I know that $m^*(A\cup B)=m^*(A)+m^*(B)$ whenever $A\cap B=\emptyset$ (that is, the intersection of $A$ and $B$ is empty).
But if we have $A\cap B\neq\emptyset$, is it true that $m^*(A\cup B)=m^*(A)+m^*(B)-m^*(A\cap B)$?
I think that this is not true, but I could not find a counterexample. What would be a counterexample, if any? Thanks in advance.

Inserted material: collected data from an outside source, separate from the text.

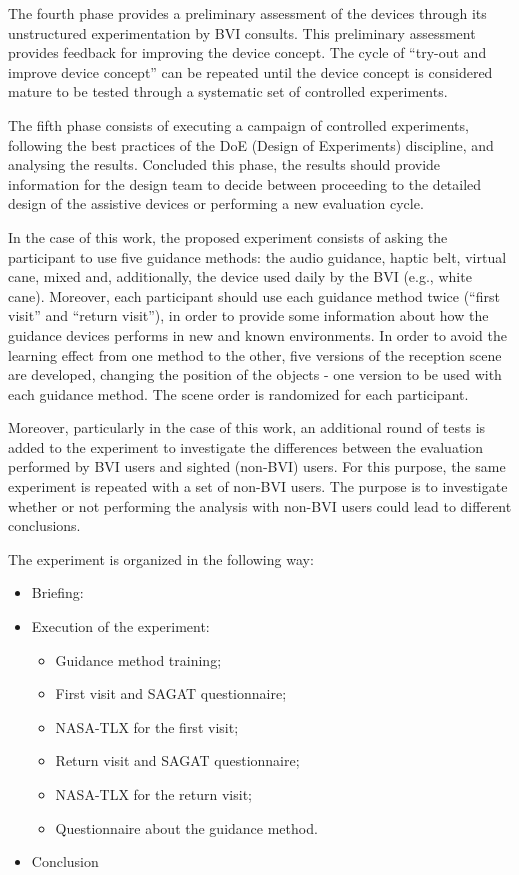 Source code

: The fourth phase provides a preliminary assessment of the devices through its unstructured experimentation by BVI consults. This preliminary assessment provides feedback for improving the device concept. The cycle of “try-out and improve device concept” can be repeated until the device concept is considered mature to be tested through a systematic set of controlled experiments.

The fifth phase consists of executing a campaign of controlled experiments, following the best practices of the DoE (Design of Experiments) discipline, and analysing the results. Concluded this phase, the results should provide information for the design team to decide between proceeding to the detailed design of the assistive devices or performing a new evaluation cycle.

In the case of this work, the proposed experiment consists of asking the participant to use five guidance methods: the audio guidance, haptic belt, virtual cane, mixed and, additionally, the device used daily by the BVI (e.g., white cane). Moreover, each participant should use each guidance method twice (“first visit” and “return visit”), in order to provide some information about how the guidance devices performs in new and known environments. In order to avoid the learning effect from one method to the other, five versions of the reception scene are developed, changing the position of the objects - one version to be used with each guidance method. The scene order is randomized for each participant.

Moreover, particularly in the case of this work, an additional round of tests is added to the experiment to investigate the differences between the evaluation performed by BVI users and sighted (non-BVI) users. For this purpose, the same experiment is repeated with a set of non-BVI users. The purpose is to investigate whether or not performing the analysis with non-BVI users could lead to different conclusions.

The experiment is organized in the following way:

\begin{itemize}
    \item Briefing:
    \item Execution of the experiment:
    \begin{itemize}
        \item Guidance method training;
        \item First visit and SAGAT questionnaire;
        \item NASA-TLX for the first visit;
        \item Return visit and SAGAT questionnaire;
        \item NASA-TLX for the return visit;
        \item Questionnaire about the guidance method.
    \end{itemize}
    \item Conclusion
\end{itemize}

It is true. You need Caratheodory's criterion: Since $A$ is measurable it satisfies for any set $S\subset\mathbb{R}$ $$m^*(S)=m^*(S\setminus A)+m^*(S\cap A).$$ If you put $S=B$ and $S=A\cup B$ you obtain two equations: $$m^*(B)=m^*(B\setminus A)+m^*(B\cap A)$$ $$m^*(A\cup B)=m^*((A\cup B)\setminus A)+m^*((A\cup B)\cap A)=m^*(B\setminus A)+m^*(A).$$ If you add these two you obtain $$m^*(A\cup B) +m^*(B\setminus A)+m^*(B\cap A)=m^*(B)+m^*(B\setminus A)+m^*(A),$$ which is our conjecture.